### Work order
Which of the lines below contain the string "artifact"? Copy each one.

(Items from a dataset)
▼

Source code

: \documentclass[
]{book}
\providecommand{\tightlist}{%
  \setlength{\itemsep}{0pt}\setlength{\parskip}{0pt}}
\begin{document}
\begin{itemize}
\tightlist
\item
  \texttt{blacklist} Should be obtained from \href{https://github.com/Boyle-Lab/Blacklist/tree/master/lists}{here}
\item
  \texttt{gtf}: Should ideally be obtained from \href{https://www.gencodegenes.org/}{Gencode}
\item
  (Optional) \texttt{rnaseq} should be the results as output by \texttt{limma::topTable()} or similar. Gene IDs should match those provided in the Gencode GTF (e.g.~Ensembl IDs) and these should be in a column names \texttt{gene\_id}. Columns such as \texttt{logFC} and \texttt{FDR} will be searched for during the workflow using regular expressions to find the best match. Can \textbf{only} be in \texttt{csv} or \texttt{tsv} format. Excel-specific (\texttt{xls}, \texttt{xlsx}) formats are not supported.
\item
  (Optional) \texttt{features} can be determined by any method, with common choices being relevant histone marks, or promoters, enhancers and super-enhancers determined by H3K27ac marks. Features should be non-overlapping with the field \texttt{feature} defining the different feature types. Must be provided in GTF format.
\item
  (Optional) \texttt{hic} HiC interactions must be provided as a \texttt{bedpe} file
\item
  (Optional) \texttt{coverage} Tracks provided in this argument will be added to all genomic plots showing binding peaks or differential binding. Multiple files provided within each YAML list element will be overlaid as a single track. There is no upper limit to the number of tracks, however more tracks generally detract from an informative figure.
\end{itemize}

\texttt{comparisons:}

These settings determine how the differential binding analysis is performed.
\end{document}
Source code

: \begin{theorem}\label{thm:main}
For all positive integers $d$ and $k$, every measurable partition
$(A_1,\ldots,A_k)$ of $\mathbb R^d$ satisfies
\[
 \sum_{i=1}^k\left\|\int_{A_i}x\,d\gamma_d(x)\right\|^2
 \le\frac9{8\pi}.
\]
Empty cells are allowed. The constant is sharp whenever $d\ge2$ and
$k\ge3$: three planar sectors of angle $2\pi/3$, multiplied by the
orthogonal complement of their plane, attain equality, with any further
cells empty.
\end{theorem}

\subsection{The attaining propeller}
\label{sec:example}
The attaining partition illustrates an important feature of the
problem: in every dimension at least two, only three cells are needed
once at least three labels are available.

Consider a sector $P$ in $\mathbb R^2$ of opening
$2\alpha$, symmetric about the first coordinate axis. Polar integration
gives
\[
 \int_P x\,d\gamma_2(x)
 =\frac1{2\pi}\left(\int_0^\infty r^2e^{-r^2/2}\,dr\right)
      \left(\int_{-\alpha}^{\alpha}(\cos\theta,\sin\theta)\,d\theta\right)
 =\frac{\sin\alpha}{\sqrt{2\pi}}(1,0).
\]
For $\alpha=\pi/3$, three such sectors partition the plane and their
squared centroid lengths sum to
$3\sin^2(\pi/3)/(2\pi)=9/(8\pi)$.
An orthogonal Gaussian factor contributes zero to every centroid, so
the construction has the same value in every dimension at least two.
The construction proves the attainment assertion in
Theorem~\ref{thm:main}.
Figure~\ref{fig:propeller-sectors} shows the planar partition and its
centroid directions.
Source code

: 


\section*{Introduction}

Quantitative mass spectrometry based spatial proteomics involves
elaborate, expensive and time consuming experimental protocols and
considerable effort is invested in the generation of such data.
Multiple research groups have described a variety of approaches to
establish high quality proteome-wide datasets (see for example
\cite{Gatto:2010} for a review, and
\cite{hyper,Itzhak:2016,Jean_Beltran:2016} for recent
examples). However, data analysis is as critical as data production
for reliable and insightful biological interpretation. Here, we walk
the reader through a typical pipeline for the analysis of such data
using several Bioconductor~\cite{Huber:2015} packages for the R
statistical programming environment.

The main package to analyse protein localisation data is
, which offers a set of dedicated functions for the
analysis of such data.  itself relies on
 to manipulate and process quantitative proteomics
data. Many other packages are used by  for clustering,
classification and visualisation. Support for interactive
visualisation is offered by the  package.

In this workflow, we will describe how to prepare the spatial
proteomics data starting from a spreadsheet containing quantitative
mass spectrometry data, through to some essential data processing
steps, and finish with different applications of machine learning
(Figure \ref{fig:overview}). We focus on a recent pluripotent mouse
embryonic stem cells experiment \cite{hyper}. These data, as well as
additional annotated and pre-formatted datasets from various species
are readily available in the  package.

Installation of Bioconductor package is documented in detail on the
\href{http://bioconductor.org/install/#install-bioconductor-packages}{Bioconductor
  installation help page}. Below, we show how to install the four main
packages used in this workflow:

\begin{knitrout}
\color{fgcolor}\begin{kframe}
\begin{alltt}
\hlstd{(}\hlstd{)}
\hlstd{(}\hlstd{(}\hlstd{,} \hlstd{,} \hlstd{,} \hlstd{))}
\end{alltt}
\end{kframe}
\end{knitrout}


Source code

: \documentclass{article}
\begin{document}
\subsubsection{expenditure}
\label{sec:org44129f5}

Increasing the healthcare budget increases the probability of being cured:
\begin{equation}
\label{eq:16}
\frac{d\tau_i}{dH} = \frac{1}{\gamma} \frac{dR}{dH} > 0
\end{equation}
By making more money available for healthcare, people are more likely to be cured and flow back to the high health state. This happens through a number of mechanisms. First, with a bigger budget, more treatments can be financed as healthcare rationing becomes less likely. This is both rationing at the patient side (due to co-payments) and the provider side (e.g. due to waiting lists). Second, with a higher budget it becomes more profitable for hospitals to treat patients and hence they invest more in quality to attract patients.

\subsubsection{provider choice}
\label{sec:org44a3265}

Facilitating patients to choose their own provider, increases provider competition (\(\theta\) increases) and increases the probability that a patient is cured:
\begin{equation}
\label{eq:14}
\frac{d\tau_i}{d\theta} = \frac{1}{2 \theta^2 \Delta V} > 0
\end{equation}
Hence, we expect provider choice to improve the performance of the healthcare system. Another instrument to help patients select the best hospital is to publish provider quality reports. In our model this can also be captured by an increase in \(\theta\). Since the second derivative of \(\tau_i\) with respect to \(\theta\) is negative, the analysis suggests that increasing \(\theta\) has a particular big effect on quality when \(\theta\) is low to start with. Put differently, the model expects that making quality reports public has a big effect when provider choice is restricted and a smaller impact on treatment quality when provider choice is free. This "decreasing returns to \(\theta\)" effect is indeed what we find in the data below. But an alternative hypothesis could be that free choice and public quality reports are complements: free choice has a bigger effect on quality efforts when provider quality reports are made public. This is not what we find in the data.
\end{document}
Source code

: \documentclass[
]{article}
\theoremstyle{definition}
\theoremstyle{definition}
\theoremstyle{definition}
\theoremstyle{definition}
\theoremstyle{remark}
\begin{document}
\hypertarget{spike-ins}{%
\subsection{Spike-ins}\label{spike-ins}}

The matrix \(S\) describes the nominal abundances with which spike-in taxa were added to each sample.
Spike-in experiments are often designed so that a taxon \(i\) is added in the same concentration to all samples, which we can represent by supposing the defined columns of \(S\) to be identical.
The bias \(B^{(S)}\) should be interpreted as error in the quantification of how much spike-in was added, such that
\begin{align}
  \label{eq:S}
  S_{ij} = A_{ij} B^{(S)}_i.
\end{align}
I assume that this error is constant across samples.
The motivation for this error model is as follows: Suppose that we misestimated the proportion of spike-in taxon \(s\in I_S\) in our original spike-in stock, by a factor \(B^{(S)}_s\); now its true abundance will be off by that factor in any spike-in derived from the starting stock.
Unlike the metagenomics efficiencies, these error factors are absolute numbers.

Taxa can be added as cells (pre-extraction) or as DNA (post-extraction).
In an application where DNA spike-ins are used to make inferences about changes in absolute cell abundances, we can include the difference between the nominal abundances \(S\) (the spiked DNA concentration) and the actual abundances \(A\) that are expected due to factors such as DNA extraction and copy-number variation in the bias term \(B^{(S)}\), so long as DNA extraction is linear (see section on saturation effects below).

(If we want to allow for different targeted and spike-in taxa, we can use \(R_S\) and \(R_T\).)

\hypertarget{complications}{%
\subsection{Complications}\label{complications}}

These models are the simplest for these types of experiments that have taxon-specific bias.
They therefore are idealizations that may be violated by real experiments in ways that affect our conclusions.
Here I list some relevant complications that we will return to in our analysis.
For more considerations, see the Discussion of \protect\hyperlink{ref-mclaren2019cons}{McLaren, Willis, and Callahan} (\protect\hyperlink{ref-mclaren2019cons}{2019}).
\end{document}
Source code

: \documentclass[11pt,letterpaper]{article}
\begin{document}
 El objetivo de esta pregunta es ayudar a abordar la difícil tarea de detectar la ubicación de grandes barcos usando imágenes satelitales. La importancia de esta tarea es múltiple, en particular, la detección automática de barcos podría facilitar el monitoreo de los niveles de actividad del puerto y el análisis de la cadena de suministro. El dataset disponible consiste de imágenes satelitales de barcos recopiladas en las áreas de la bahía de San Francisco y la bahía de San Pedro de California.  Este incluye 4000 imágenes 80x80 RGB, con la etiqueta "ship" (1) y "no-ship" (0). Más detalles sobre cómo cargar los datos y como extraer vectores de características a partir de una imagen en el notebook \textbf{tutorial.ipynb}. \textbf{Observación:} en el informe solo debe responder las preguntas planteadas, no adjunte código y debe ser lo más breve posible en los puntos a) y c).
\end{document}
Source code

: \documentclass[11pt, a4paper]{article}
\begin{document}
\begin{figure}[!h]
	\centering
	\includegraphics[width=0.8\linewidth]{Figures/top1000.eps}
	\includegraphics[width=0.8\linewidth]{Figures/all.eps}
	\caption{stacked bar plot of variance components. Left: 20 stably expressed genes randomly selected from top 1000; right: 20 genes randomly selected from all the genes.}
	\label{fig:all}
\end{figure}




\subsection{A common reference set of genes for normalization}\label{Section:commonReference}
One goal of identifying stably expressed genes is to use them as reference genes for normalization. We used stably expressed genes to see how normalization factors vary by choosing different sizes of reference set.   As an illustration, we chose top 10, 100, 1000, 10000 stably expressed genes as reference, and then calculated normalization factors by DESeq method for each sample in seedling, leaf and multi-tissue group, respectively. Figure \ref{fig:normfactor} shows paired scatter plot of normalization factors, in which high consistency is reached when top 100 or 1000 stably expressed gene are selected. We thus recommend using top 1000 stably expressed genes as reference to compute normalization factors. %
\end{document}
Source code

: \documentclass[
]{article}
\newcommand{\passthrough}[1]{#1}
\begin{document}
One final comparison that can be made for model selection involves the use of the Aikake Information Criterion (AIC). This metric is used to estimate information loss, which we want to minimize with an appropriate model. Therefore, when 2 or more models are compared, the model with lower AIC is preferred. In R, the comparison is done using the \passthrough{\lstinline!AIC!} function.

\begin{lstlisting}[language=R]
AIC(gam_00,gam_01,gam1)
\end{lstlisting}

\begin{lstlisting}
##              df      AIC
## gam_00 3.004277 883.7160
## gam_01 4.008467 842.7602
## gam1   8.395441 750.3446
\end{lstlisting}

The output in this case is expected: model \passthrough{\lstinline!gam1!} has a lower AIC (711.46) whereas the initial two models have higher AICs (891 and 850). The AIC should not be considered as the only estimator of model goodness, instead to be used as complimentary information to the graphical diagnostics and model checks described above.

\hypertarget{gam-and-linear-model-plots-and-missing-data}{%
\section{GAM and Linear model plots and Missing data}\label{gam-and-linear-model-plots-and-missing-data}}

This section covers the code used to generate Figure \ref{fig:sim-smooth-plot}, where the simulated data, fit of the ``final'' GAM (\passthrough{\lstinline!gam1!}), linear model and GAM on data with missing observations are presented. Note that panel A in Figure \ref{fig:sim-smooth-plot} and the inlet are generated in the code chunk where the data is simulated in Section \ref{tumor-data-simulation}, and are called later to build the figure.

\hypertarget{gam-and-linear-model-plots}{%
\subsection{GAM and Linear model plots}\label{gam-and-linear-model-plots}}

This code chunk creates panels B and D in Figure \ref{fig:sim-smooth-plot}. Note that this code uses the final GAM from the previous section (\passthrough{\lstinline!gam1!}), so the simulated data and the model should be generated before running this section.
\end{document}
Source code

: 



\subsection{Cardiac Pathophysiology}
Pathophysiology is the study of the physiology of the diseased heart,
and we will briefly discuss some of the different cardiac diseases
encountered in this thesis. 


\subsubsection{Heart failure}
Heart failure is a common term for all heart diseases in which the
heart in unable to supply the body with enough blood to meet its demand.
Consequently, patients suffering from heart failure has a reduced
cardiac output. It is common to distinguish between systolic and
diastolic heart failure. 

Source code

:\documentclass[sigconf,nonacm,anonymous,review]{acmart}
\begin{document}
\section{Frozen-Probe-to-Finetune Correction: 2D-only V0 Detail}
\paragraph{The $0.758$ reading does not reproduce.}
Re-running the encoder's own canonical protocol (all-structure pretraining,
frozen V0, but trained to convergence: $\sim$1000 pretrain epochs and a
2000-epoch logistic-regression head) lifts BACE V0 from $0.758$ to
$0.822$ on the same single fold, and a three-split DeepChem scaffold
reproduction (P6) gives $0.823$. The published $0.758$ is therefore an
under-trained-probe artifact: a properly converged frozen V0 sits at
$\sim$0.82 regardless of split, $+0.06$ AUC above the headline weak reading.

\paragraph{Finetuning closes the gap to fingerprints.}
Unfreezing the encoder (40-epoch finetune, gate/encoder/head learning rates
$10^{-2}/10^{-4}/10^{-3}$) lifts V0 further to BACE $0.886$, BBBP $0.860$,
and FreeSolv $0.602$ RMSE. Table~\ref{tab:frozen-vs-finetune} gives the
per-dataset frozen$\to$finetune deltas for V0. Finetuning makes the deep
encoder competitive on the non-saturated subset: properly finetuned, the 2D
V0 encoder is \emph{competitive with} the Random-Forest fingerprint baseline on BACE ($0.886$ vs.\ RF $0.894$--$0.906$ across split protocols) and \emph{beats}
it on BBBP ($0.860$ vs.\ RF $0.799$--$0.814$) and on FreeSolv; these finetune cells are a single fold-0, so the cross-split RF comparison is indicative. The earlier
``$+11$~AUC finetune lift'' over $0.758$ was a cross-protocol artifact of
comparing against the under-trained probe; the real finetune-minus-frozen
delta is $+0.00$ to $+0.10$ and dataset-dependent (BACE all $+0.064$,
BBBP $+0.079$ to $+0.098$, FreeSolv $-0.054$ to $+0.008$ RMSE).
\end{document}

▲

### Exercise response
under-trained-probe artifact: a properly converged frozen V0 sits at
``$+11$~AUC finetune lift'' over $0.758$ was a cross-protocol artifact of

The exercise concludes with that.